:: REQUIRED ACTION ::
For this listing, report how many lines contain the string "https", using only a number.

*** Opening RECORDS SUPPLIED ***

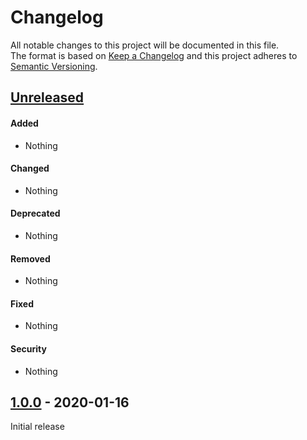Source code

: # Changelog
 
All notable changes to this project will be documented in this file.  
The format is based on [Keep a Changelog](http://keepachangelog.com/en/1.0.0/)
and this project adheres to [Semantic Versioning](http://semver.org/spec/v2.0.0.html).

## [Unreleased]

#### Added
- Nothing
  
#### Changed
- Nothing

#### Deprecated
- Nothing
  
#### Removed
- Nothing

#### Fixed
- Nothing

#### Security
- Nothing


## [1.0.0] - 2020-01-16
Initial release


[Unreleased]: https://github.com/johncms/system/compare/1.0.0...HEAD
[1.0.0]: https://github.com/johncms/system/releases/tag/1.0.0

*** Closing RECORDS SUPPLIED ***

:: ANSWER TO THIS PROBLEM ::
2